» TASK STATEMENT:
Across all the records, filter for lines with the word "minutes" and copy them.

Items from a dataset:
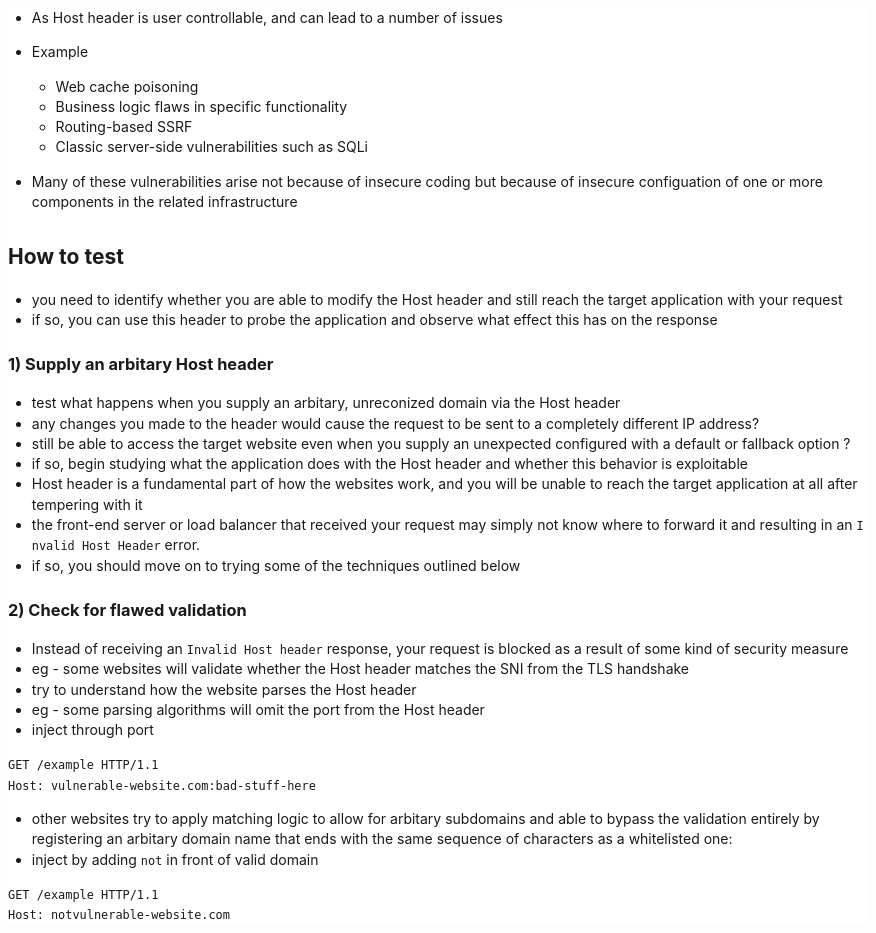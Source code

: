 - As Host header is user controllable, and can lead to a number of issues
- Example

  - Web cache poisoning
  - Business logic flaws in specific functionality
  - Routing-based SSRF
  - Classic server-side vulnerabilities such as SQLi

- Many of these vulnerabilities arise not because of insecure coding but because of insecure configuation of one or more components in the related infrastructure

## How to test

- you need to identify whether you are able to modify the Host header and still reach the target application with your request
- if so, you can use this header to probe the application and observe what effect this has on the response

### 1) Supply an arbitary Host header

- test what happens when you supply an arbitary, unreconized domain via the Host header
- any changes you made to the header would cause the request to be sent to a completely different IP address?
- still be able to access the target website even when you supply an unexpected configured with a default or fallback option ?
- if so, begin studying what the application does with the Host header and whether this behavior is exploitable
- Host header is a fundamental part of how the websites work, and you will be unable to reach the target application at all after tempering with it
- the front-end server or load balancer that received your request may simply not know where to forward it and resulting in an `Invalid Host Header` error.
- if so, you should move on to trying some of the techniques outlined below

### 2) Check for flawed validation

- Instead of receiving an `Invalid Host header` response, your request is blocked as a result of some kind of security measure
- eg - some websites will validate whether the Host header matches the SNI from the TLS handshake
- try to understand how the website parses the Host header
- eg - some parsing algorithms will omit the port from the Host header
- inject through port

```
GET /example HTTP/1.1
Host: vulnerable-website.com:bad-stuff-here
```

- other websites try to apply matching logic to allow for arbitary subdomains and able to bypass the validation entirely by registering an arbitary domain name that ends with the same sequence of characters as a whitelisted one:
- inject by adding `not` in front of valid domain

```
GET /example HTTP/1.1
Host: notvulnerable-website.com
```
---
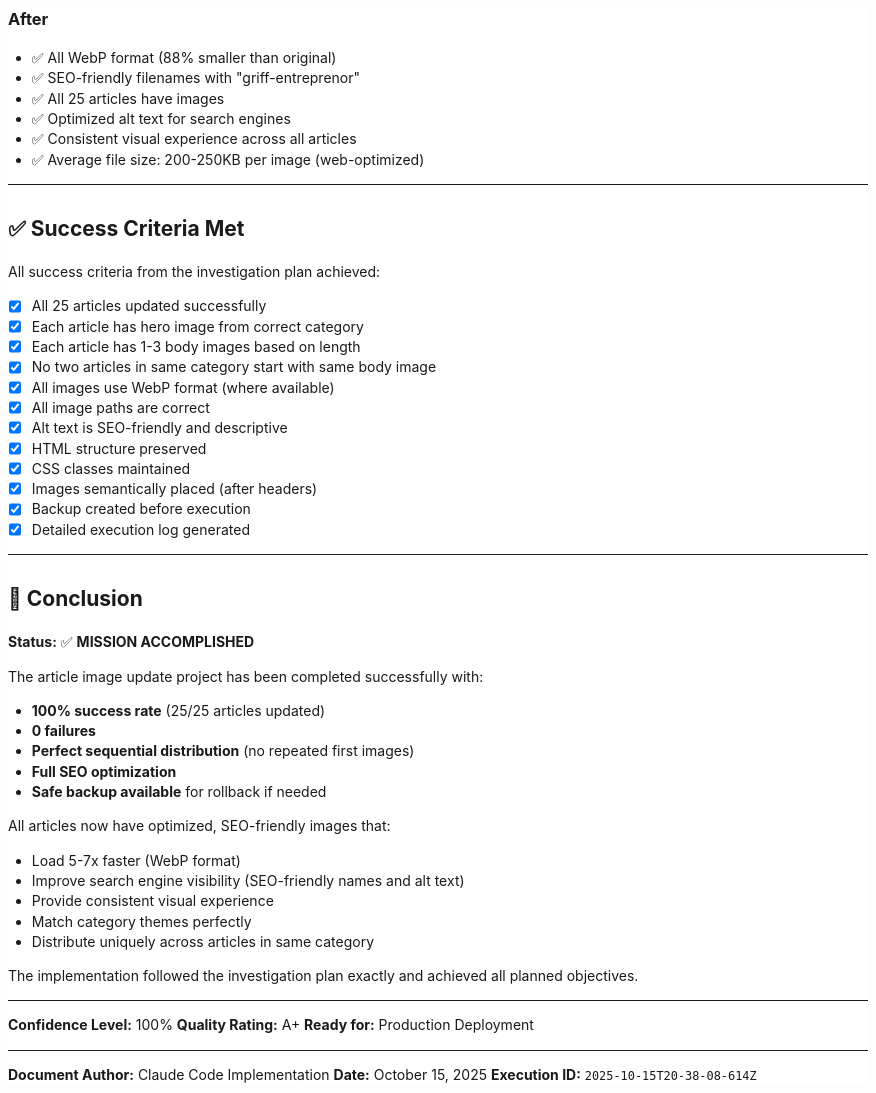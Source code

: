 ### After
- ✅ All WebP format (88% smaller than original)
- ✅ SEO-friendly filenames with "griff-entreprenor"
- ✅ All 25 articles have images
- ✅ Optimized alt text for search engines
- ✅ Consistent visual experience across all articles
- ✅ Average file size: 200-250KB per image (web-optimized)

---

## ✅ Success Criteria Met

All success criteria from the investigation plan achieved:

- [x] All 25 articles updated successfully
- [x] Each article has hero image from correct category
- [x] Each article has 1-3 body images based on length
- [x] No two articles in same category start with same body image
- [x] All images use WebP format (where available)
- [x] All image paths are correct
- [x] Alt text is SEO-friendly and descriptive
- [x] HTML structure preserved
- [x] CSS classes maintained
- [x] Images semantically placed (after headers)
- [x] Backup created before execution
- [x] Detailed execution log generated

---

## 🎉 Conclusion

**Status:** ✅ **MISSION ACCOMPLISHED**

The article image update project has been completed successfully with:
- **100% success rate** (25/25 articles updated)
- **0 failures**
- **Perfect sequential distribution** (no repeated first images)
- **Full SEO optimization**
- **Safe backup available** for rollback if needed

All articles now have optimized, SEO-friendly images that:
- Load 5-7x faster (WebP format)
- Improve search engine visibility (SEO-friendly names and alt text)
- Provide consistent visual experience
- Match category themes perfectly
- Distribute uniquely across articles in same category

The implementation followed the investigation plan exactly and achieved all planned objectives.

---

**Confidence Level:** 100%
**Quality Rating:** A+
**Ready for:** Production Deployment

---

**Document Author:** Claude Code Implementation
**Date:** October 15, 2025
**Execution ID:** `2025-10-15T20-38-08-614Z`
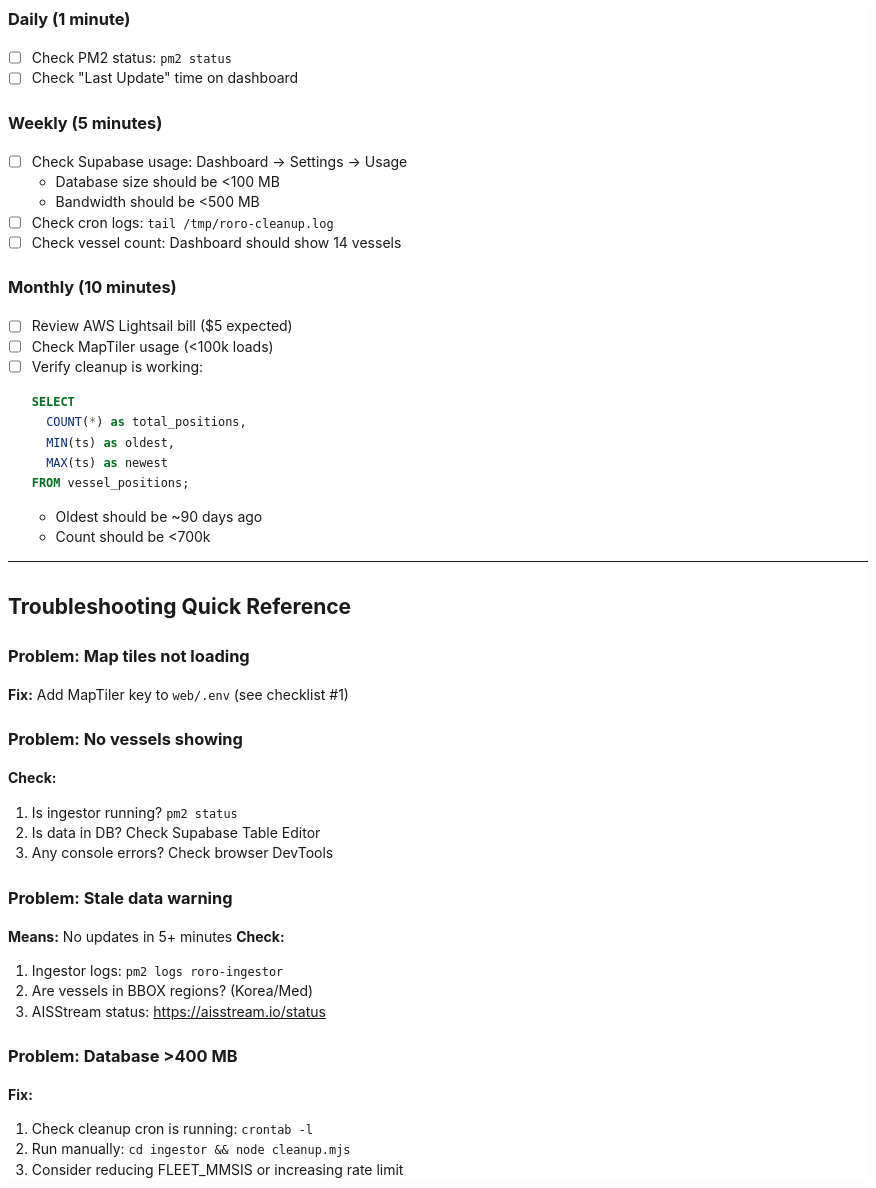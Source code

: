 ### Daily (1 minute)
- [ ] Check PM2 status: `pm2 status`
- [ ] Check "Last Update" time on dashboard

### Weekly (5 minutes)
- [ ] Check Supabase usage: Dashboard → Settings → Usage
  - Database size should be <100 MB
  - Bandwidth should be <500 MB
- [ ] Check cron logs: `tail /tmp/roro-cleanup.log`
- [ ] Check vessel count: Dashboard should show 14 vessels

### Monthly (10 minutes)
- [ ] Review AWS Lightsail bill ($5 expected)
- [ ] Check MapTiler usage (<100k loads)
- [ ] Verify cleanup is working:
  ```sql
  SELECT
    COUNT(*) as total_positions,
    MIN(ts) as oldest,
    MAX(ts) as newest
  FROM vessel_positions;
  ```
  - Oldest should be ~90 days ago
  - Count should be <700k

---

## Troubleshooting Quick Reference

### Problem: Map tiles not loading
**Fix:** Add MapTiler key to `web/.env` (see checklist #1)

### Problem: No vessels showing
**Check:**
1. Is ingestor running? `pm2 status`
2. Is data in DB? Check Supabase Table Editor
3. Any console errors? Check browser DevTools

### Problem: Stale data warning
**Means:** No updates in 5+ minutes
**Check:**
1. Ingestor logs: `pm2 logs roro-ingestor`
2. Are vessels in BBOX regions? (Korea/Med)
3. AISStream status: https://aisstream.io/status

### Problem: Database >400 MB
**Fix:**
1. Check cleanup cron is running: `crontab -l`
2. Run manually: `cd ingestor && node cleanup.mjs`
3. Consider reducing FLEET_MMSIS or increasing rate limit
==
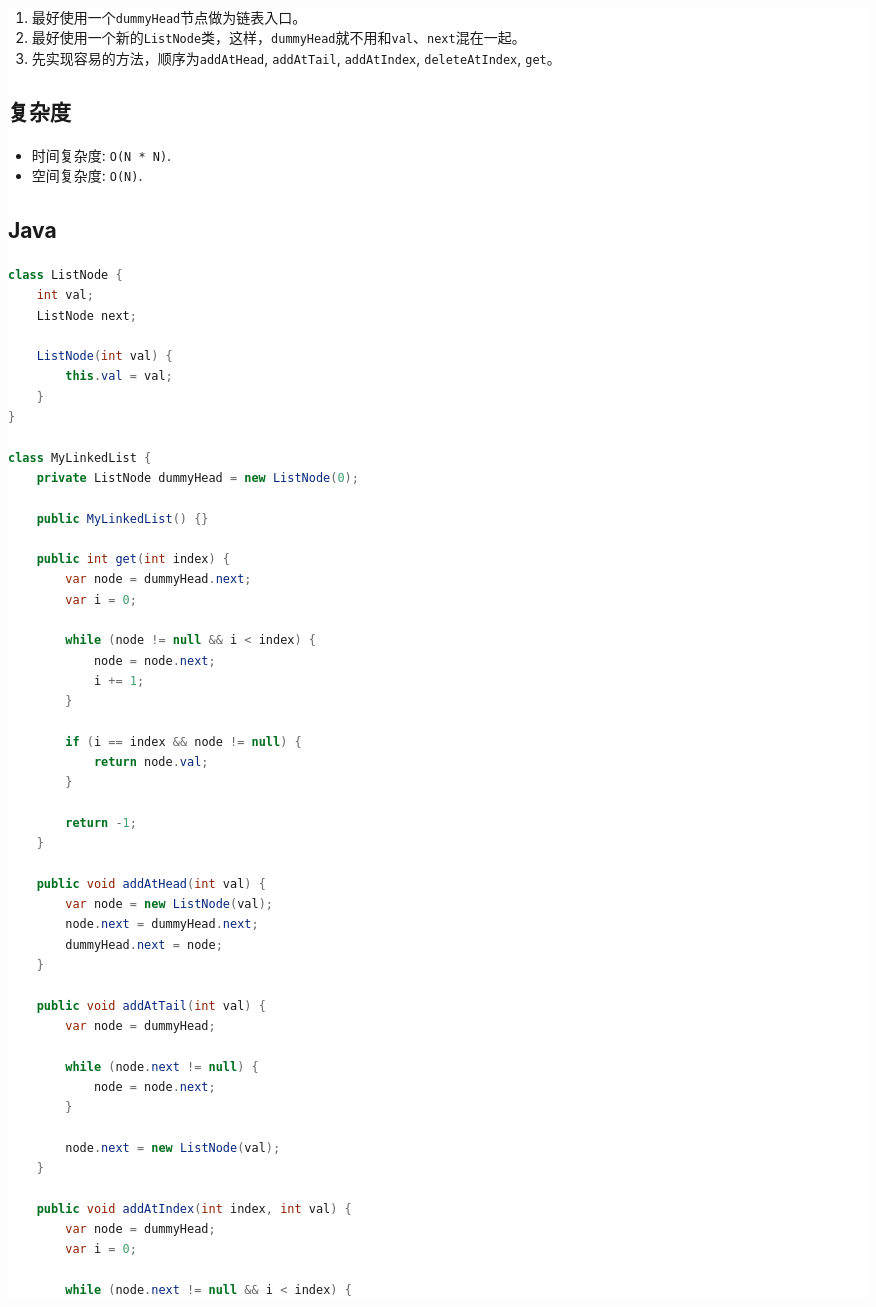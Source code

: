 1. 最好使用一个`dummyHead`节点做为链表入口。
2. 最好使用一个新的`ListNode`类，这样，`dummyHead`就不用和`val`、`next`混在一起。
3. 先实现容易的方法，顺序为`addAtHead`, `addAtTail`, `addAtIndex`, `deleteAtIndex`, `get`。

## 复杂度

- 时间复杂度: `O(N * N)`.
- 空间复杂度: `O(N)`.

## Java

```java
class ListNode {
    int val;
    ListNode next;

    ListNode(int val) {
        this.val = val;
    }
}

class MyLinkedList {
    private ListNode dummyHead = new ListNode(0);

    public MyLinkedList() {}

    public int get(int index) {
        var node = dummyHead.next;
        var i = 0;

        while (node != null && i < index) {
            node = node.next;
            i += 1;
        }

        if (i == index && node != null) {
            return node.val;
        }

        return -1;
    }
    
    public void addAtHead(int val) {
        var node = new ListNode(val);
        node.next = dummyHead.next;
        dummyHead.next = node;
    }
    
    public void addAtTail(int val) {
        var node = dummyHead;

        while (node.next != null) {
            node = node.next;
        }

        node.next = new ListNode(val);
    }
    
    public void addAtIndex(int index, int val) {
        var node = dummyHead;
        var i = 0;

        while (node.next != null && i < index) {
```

» ANSWER FOR THE TASK:
### Weekly (5 minutes)
### Monthly (10 minutes)
**Means:** No updates in 5+ minutes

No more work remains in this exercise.